======== SUPPLIED DATA ========

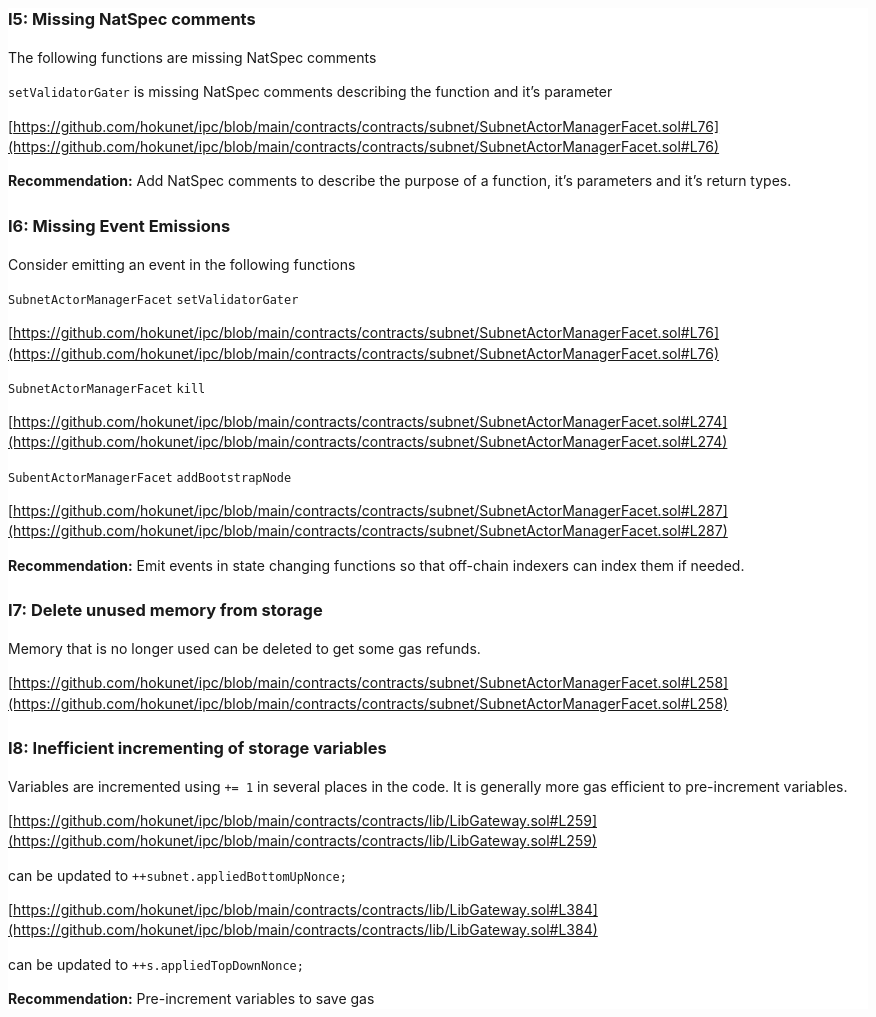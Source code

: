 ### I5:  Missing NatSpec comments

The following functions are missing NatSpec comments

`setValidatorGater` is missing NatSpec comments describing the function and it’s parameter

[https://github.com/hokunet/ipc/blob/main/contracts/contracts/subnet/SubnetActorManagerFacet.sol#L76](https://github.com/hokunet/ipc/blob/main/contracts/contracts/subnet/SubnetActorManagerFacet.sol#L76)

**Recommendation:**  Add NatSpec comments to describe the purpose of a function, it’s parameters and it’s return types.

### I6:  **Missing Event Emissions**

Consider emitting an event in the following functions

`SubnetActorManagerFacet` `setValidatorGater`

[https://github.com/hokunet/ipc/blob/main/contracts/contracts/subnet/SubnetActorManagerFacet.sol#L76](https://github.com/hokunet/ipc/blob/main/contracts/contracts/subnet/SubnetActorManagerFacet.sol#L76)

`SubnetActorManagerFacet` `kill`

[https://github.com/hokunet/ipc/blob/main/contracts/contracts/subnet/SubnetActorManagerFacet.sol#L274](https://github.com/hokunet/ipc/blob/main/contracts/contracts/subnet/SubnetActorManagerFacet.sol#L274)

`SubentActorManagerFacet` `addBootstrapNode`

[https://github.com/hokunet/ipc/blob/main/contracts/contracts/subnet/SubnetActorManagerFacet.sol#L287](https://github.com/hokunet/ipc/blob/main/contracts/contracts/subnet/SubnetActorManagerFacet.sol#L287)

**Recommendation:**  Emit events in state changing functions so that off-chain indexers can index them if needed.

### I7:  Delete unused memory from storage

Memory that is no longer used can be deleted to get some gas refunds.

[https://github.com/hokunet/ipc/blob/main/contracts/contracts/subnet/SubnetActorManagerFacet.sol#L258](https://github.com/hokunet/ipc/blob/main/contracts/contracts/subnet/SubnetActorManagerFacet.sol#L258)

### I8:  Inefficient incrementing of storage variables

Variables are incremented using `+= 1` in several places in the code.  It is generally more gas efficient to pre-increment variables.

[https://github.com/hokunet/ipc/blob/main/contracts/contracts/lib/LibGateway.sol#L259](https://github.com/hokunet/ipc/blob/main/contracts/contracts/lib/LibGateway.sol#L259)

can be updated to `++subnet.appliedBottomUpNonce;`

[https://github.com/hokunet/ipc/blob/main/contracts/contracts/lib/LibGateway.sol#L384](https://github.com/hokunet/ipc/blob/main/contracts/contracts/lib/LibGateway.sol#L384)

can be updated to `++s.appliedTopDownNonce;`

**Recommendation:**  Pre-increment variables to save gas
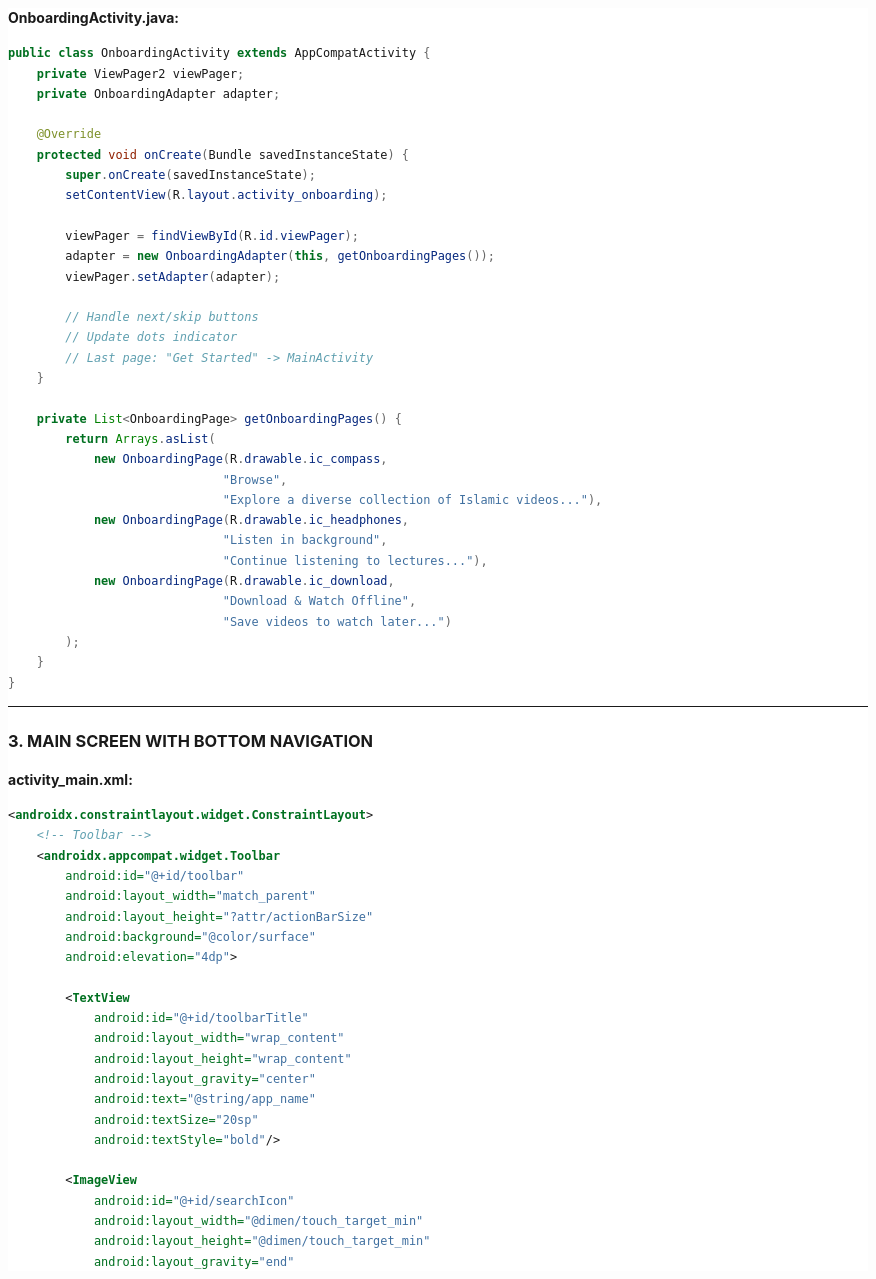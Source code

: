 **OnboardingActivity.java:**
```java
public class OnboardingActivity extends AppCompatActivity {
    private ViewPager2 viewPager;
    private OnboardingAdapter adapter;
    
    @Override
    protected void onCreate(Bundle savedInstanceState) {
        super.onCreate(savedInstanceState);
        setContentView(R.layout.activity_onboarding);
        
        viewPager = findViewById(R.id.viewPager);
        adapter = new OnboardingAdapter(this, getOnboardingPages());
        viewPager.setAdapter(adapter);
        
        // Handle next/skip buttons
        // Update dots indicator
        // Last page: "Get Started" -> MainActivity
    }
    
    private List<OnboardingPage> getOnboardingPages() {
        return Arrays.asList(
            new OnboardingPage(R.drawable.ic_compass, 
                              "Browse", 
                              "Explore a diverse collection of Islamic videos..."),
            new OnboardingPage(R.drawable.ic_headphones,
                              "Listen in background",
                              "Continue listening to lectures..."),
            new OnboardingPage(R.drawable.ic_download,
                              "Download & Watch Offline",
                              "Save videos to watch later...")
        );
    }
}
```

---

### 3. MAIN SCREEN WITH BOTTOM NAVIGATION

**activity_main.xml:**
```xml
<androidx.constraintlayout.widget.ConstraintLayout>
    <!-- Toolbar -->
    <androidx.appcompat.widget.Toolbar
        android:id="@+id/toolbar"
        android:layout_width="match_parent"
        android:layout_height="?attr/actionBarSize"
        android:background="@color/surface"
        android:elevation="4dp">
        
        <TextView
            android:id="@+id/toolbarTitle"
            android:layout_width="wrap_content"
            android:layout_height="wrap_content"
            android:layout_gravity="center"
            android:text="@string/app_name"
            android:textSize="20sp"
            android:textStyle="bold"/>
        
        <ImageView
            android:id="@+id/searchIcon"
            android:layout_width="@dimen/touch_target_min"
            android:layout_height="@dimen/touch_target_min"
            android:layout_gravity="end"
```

========
======== SUPPLIED DATA ========

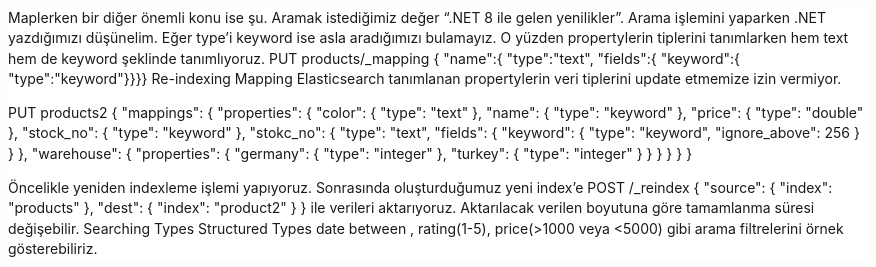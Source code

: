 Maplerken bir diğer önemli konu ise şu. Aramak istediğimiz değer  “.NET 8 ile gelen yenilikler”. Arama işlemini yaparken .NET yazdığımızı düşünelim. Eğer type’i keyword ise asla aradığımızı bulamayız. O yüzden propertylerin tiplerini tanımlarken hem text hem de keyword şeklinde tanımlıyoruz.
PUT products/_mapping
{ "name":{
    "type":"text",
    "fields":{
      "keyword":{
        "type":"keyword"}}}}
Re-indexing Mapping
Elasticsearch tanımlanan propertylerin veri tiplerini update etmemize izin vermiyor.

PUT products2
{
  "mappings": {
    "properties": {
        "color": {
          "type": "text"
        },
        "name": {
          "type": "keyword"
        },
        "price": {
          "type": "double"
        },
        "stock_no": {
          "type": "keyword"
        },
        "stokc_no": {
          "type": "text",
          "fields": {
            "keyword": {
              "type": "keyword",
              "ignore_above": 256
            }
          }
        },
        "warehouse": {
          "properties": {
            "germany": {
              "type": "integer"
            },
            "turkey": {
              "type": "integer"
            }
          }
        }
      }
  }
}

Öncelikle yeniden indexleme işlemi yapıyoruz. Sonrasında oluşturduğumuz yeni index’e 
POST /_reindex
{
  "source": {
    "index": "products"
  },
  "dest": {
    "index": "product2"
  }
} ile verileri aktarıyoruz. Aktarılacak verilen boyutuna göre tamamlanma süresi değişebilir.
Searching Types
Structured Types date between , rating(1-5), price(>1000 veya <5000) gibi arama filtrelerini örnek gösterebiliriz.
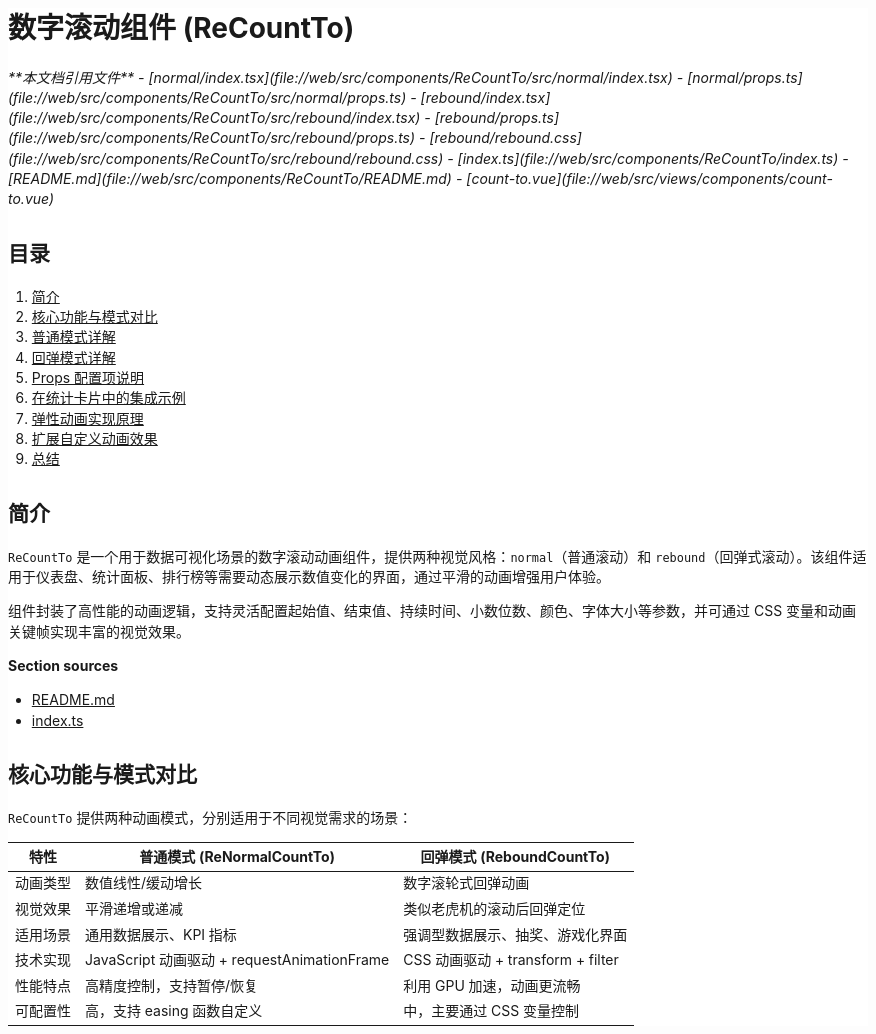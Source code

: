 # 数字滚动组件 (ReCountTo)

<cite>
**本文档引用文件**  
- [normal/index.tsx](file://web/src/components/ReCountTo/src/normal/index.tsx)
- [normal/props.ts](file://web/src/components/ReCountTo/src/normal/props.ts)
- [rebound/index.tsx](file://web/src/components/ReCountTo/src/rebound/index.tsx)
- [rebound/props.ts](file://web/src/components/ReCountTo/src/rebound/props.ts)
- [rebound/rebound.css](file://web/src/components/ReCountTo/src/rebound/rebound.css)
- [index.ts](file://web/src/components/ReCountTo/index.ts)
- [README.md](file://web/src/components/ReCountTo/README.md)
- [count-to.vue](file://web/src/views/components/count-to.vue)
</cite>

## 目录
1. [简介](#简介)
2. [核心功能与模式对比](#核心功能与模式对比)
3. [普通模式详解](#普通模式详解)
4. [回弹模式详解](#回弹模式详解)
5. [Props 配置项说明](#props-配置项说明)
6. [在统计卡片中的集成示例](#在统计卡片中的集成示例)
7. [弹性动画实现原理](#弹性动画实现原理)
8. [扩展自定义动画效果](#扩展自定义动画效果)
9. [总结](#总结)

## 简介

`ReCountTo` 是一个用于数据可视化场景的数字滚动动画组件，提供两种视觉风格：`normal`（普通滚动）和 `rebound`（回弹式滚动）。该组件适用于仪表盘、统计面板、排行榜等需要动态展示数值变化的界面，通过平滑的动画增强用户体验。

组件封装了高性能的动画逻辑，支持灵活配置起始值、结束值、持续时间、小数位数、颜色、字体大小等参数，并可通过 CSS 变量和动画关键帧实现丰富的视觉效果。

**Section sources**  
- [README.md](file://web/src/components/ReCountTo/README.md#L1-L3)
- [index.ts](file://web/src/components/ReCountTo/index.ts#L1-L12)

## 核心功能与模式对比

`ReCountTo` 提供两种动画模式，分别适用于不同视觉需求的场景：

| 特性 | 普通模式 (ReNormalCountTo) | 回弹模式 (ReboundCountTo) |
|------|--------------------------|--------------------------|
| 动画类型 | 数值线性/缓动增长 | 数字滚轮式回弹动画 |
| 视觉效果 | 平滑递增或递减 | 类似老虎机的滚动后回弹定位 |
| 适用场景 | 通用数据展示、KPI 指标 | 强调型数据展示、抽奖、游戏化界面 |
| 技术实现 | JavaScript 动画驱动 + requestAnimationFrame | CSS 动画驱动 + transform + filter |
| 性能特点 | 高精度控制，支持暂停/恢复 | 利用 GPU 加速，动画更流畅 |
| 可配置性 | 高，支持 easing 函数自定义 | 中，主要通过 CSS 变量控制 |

========

▶ **TASK TO COMPLETE**: Show all lines from the records above where the word "viewPager" occurs.

▶ **RESULT BELOW**:
    private ViewPager2 viewPager;
        viewPager = findViewById(R.id.viewPager);
        viewPager.setAdapter(adapter);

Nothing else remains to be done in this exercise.